** Work to be completed **
For each line in the data that includes "security", make a copy.

** Dataset entries **
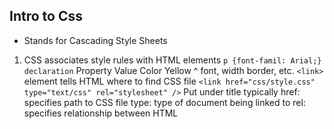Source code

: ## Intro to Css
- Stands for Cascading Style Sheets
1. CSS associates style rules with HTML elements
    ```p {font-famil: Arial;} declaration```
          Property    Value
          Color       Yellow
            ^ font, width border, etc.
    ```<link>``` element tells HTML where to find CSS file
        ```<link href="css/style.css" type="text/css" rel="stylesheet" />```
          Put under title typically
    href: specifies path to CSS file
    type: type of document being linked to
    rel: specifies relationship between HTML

* * *

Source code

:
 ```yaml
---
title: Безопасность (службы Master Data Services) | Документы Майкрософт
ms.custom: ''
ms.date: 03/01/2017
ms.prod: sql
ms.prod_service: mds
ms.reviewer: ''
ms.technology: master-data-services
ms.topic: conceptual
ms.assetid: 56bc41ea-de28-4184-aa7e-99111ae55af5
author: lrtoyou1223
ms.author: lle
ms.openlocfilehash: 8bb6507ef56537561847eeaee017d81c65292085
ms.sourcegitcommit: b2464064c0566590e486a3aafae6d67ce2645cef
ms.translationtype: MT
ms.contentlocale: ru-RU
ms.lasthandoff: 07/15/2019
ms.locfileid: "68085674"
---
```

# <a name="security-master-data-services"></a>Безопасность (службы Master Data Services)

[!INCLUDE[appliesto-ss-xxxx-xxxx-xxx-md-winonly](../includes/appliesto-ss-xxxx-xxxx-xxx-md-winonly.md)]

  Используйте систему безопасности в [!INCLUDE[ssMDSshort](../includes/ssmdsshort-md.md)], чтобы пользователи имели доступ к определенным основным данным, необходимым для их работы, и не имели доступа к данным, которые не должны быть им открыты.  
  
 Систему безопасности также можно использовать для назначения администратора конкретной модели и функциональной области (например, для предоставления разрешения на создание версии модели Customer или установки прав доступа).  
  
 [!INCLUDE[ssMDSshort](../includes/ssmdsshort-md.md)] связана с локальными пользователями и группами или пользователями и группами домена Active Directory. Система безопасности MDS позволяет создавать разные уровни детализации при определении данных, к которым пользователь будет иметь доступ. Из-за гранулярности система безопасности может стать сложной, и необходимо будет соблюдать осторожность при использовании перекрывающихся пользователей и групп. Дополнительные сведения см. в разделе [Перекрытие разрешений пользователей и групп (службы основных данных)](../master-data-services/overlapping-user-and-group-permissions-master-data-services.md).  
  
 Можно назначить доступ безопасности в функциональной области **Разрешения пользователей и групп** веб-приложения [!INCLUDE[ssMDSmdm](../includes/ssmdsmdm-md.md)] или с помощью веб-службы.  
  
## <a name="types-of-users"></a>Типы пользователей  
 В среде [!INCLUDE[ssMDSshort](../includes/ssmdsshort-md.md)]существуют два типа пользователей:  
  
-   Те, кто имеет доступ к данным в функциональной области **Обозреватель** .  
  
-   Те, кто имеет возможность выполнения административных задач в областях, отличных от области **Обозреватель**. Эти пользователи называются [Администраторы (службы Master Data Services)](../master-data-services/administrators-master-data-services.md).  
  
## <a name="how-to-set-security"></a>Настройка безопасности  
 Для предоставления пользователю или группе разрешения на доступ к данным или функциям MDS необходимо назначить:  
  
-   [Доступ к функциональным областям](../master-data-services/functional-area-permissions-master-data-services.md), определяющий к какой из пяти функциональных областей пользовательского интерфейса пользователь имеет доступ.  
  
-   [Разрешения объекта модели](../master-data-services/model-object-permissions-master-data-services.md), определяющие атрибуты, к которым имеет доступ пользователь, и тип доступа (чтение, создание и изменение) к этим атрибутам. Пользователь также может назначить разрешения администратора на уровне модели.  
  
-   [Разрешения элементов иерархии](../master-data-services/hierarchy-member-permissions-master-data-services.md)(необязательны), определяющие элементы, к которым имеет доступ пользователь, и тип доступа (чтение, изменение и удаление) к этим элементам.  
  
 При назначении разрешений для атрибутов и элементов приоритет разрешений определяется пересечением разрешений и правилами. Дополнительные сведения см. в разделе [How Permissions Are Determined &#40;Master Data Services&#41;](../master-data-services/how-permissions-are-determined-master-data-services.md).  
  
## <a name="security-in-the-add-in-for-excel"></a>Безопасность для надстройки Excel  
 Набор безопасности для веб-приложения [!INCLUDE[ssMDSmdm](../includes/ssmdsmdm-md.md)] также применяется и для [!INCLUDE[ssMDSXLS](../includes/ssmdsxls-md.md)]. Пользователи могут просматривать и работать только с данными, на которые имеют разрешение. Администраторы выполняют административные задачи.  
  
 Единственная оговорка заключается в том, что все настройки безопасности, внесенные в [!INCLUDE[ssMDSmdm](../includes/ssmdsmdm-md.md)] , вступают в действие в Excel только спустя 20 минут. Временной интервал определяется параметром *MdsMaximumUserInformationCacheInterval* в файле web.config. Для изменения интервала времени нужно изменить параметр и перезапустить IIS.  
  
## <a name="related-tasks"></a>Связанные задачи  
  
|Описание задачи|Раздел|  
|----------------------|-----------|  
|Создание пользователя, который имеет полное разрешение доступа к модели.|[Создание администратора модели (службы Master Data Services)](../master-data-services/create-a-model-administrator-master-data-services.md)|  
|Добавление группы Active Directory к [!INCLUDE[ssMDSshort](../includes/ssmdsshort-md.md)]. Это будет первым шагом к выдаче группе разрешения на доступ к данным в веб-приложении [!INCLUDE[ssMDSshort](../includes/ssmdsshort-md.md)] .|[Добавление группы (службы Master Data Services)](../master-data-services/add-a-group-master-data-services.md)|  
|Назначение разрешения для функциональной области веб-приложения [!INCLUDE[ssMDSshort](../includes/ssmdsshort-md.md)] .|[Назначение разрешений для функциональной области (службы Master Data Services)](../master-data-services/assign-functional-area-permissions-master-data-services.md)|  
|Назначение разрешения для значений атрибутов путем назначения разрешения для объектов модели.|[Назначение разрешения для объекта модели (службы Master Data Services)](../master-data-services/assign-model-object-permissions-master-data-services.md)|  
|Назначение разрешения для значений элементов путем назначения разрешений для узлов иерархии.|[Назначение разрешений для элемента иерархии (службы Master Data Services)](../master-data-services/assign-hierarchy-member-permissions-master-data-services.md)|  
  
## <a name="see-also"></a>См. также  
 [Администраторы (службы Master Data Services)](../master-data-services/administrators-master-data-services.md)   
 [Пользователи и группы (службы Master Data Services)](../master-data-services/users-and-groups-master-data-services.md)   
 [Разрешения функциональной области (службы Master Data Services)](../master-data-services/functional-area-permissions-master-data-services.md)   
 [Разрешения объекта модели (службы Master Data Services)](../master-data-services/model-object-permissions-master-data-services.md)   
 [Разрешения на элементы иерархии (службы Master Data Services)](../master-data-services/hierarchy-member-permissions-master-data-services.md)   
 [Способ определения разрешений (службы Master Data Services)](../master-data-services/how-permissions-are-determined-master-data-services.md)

** Answer to the exercise **
# <a name="security-master-data-services"></a>Безопасность (службы Master Data Services)
## <a name="how-to-set-security"></a>Настройка безопасности  
## <a name="security-in-the-add-in-for-excel"></a>Безопасность для надстройки Excel  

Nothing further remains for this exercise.